The Federal Aviation Administration yesterday ordered changes in the McDonnell Douglas DC10 jumbo jet to prevent the kind of sudden control failure that was partly blamed for the nation's worst aviation accident almost three years ago.

The accident, on May 25, 1979, in Chicago, killed 273 people. The American Airlines plane, en route to Los Angeles, crashed almost immediately after takeoff from O'Hare International Airport.

The system the FAA ordered modified concerns control surfaces called slats, large metal plates on the front edge of the wing that are extended out and down from the wing during takeoff.

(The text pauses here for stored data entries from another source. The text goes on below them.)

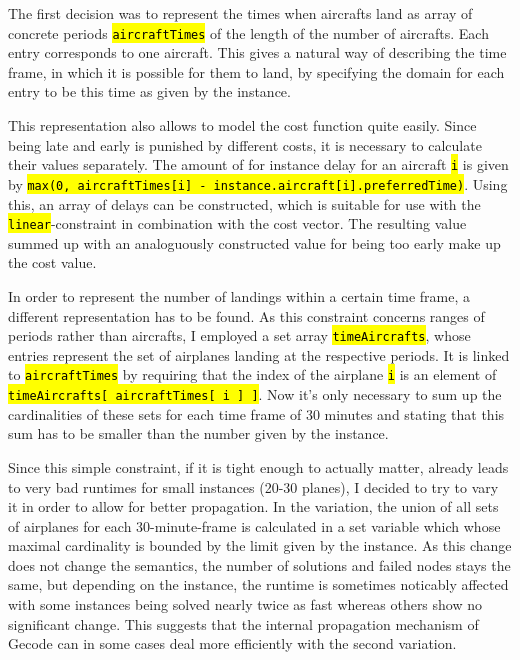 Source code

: \documentclass[,%
			paper=a4,%
			DIV12,
			liststotoc,
			bibtotoc,
			draft=false,%
			numbers=noendperiod
			]{scrartcl}
\newcommand{\ilc}[1]{\hl{\texttt{#1}}}
\newcommand{\mymarginnote}[1]{\marginnote{\footnotesize{#1}}}
\begin{document}
\mymarginnote{\Ctime}
The first decision was to represent the times when aircrafts land as array of concrete periods \ilc{aircraftTimes} of the length of the number of aircrafts. Each entry corresponds to one aircraft.
This gives a natural way of describing the time frame, in which it is possible for them to land, by specifying the domain for each entry to be this time as given by the instance.

\mymarginnote{\Ccost}
This representation also allows to model the cost function quite easily.
Since being late and early is punished by different costs, it is necessary to calculate their values separately.
The amount of for instance delay for an aircraft \ilc{i} is given by \ilc{max(0, aircraftTimes[i] - instance.aircraft[i].preferredTime)}.
Using this, an array of delays can be constructed, which is suitable for use with the \ilc{linear}-constraint in combination with the cost vector.
The resulting value summed up with an analoguously constructed value for being too early make up the cost value.

\mymarginnote{\Clandings}
In order to represent the number of landings within a certain time frame, a different representation has to be found.
As this constraint concerns ranges of periods rather than aircrafts, I employed a set array \ilc{timeAircrafts}, whose entries represent the set of airplanes landing at the respective periods.
It is linked to \ilc{aircraftTimes} by requiring that the index of the airplane \ilc{i} is an element of \ilc{timeAircrafts[ aircraftTimes[ i ] ]}.
Now it's only necessary to sum up the cardinalities of these sets for each time frame of 30 minutes and stating that this sum has to be smaller than the number given by the instance.

Since this simple constraint, if it is tight enough to actually matter, already leads to very bad runtimes for small instances (20-30 planes), I decided to try to vary it in order to allow for better propagation.
In the variation, the union of all sets of airplanes for each 30-minute-frame is calculated in a set variable which whose maximal cardinality is bounded by the limit given by the instance.   
As this change does not change the semantics, the number of solutions and failed nodes stays the same, but depending on the instance, the runtime is sometimes noticably affected with some instances being solved nearly twice as fast whereas others show no significant change.
This suggests that the internal propagation mechanism of Gecode can in some cases deal more efficiently with the second variation.
\end{document}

That extension gives the wing added lift at low speeds and makes it possible to take off and land on relatively short runways.

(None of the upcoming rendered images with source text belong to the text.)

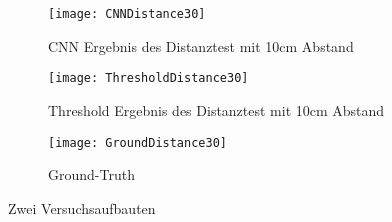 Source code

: \begin{figure}[h!]
	\begin{subfigure}{.5\linewidth}
		\texttt{[image: CNNDistance30]}
		\caption{CNN Ergebnis des Distanztest mit 10cm Abstand}
		\label{fig:versuchaufbaunmr1}
	\end{subfigure}\hfill%
	\begin{subfigure}{.5\linewidth}
		\centering
		\texttt{[image: ThresholdDistance30]}
		\caption{Threshold Ergebnis des Distanztest mit 10cm Abstand}
		\label{fig:versuchaufbaunmr7}
	\end{subfigure}
	\begin{subfigure}{.8\linewidth}
		\centering
		\texttt{[image: GroundDistance30]}
		\caption{Ground-Truth}
		\label{fig:versuchaufbaunmr7}
	\end{subfigure}
	\caption{Zwei Versuchsaufbauten}
	\label{fig:versuchsaufbauten}
\end{figure}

As the DC10 was lifting off the ground, an engine and its support mountings broke loose. Vital electrical wiring and hydraulic fluid lines were ripped from the wing, and the slats on the left wing retracted while those on the right wing remained extended.

That gave the Chicago pilot a condition called asymmetrical slats, where the right wing had substantially greater lifting ability than the left. The plane rolled to the left and crashed to the ground. Test pilots "flying" a simulator after the accident learned how to safely fly with the condition, but all but one "crashed" the simulator in his first flight.

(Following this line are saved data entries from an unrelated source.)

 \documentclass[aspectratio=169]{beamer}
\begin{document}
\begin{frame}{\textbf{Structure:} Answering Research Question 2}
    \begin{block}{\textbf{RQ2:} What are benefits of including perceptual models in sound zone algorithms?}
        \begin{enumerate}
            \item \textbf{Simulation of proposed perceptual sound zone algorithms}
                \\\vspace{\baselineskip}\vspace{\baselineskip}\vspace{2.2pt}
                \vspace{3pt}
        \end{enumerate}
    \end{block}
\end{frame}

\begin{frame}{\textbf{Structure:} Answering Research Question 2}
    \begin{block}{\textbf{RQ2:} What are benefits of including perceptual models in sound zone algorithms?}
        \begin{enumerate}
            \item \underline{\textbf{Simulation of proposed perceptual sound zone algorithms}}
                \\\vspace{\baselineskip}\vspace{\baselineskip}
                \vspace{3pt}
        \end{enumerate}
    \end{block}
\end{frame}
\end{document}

In ordering the modification to prevent asymmetrical slats the FAA did not cite the Chicago crash, but two other incidents. In the most recent one, an Air Florida DC10 safely aborted its takeoff in Miami after the right-wing engine failed. Flying parts from the engine severed a cable and the right-wing slats retracted.

Top technical experts from the FAA and the Douglas Aircraft Co. have been meeting in recent weeks to hammer out the final details of the change. Parts have been ordered and must be installed on all U.S. DC10s by Jan. 31, 1983. The cost of the change will be "less than $10,000 an airplane," according to a McDonnell Douglas spokesman, and will be borne primarily by the individual airlines.

The FAA ordered several changes in the DC10 after the Chicago crash, including added redundancy in warning systems, but the slats were not changed. "The kind of damage done in Chicago was totally unpredictable," a McDonnell Douglas spokesman explained. An American Airlines maintenance procedure was blamed by the National Transportation Safety Board as the reason the engine and its mountings separated from the wing in the first place. But the NTSB said the probable cause of the accident was the asymmetrical slats and the resulting roll of the aircraft.